#### The problem:
Which lines of the records below contain the string "Provision"? Report each of them.

#### Records for the task:
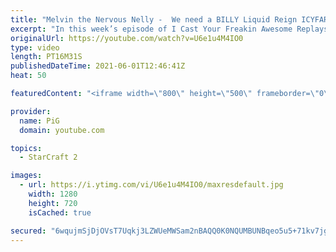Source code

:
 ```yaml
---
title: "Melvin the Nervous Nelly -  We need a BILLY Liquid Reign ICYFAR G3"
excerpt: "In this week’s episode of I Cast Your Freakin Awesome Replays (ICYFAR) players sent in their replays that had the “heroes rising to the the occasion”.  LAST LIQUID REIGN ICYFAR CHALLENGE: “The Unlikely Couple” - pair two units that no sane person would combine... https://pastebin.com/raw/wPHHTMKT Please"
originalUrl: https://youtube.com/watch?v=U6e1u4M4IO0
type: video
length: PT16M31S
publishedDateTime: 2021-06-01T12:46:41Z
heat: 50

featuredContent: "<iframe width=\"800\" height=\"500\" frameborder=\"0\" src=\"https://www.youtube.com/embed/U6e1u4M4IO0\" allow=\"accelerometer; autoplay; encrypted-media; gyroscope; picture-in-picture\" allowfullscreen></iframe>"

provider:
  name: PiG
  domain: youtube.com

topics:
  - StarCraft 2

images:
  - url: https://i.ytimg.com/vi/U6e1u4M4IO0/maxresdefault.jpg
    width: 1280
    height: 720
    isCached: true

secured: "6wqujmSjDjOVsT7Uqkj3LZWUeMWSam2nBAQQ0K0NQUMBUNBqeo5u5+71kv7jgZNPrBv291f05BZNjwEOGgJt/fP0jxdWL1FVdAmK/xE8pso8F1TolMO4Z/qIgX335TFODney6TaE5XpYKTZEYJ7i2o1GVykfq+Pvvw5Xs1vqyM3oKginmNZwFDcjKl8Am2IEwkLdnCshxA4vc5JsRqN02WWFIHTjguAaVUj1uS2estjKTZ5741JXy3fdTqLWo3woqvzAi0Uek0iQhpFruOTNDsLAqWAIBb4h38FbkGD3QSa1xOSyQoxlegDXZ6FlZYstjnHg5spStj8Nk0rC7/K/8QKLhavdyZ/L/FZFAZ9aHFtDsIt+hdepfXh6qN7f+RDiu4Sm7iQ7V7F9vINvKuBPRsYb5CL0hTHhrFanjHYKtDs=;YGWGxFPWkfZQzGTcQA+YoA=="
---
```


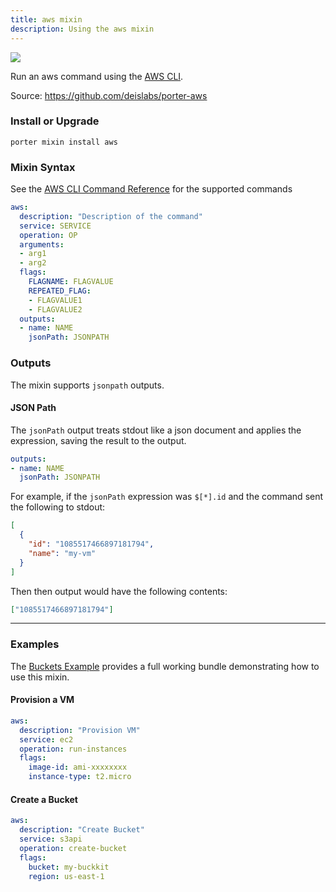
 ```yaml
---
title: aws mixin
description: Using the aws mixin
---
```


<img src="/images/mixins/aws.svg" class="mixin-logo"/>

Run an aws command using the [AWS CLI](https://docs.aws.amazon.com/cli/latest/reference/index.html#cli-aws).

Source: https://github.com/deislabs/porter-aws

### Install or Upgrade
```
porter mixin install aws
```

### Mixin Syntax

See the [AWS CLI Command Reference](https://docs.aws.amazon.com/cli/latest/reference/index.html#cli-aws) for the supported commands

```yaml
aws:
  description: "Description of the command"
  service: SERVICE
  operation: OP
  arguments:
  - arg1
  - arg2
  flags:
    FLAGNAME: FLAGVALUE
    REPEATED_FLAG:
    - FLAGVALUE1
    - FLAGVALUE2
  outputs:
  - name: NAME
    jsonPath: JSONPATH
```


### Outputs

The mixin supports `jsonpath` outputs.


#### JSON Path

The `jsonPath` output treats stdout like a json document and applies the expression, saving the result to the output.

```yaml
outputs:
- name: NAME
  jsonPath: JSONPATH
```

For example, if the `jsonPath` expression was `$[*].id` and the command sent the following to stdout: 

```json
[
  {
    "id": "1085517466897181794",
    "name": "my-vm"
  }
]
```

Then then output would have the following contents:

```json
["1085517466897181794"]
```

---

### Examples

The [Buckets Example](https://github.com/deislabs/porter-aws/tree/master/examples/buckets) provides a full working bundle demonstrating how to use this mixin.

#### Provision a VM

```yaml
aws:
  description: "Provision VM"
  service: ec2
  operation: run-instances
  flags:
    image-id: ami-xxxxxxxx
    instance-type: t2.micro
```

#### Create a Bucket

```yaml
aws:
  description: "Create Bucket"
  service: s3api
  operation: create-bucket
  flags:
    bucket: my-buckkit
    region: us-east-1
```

#### Task output:
#### Provision a VM
  description: "Provision VM"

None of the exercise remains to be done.